I thought my travels were about me feeling free and solo.
I thought my travels were about me feeling free and solo.
They are not.
Holy sh*t they are NOT.
I have spent most of my time with family.
And I have begun two romantic relationships.
Wound after wound has surfaced for me to face, and heal.
Some have really truly moved through me in a deeper way than ever before.
Others are still here, repeating themselves for me to see.
I thought my travels were about being solo and free.
No no.
This is about relating.
This is about connecting.
About a month back I made a new friend, and we were chatting about romance.
I said something about my streak of unavailable men.
She said, “oh so you’ve been unavailable.”
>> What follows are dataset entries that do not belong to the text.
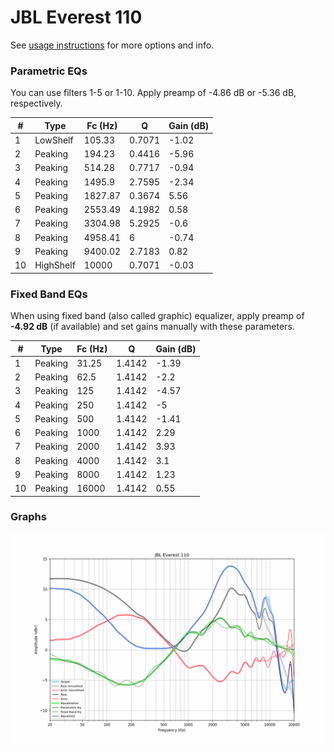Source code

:# JBL Everest 110
See [usage instructions](https://github.com/jaakkopasanen/AutoEq#usage) for more options and info.

### Parametric EQs
You can use filters 1-5 or 1-10. Apply preamp of -4.86 dB or -5.36 dB, respectively.

|   # | Type      |   Fc (Hz) |      Q |   Gain (dB) |
|-----|-----------|-----------|--------|-------------|
|   1 | LowShelf  |    105.33 | 0.7071 |       -1.02 |
|   2 | Peaking   |    194.23 | 0.4416 |       -5.96 |
|   3 | Peaking   |    514.28 | 0.7717 |       -0.94 |
|   4 | Peaking   |   1495.9  | 2.7595 |       -2.34 |
|   5 | Peaking   |   1827.87 | 0.3674 |        5.56 |
|   6 | Peaking   |   2553.49 | 4.1982 |        0.58 |
|   7 | Peaking   |   3304.98 | 5.2925 |       -0.6  |
|   8 | Peaking   |   4958.41 | 6      |       -0.74 |
|   9 | Peaking   |   9400.02 | 2.7183 |        0.82 |
|  10 | HighShelf |  10000    | 0.7071 |       -0.03 |

### Fixed Band EQs
When using fixed band (also called graphic) equalizer, apply preamp of **-4.92 dB** (if available) and set gains manually with these parameters.

|   # | Type    |   Fc (Hz) |      Q |   Gain (dB) |
|-----|---------|-----------|--------|-------------|
|   1 | Peaking |     31.25 | 1.4142 |       -1.39 |
|   2 | Peaking |     62.5  | 1.4142 |       -2.2  |
|   3 | Peaking |    125    | 1.4142 |       -4.57 |
|   4 | Peaking |    250    | 1.4142 |       -5    |
|   5 | Peaking |    500    | 1.4142 |       -1.41 |
|   6 | Peaking |   1000    | 1.4142 |        2.29 |
|   7 | Peaking |   2000    | 1.4142 |        3.93 |
|   8 | Peaking |   4000    | 1.4142 |        3.1  |
|   9 | Peaking |   8000    | 1.4142 |        1.23 |
|  10 | Peaking |  16000    | 1.4142 |        0.55 |

### Graphs
![](./JBL%20Everest%20110.png)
I attempted to correct her, saying, no no - THEY were unavailable.
😂
She was like- yea, YOU are unavailable. (Thanks @karlapalomino__ ♥️)
Yep.
Duh.
Unavailable, but wishing.
Unavailable, but wanting.
Waiting.
Hoping.
If I try harder.
If I do better.
If I’m more healed.
If I set good boundaries.
The next time.
No.
I was not available.
I was addicted to the waiting.
I was addicted to the closing up.
The restriction.
Let’s face it, restriction is hot 😉.
But it isn’t available for love.
It isn’t open to the TRUTH to run through it.
And holy sh*t, when I open up to the truth running through my desires?
My s*x?
My intimacy?
WHOA.
It is
SO
MUCH.
There is so much there.
So much to be seen and felt and loved and held and healed.
And there is so much temptation, to restrict right back up.
Go back to hot,
But not, love.
Sexy, but
Not, truth.
I thought my travels were about space.
Distance.
Endless expansion.
But no no.
It is all about closeness.
What happens when I really get to be seen?
Here we are.
Whoa.
💥
Originally written October 20, 2021.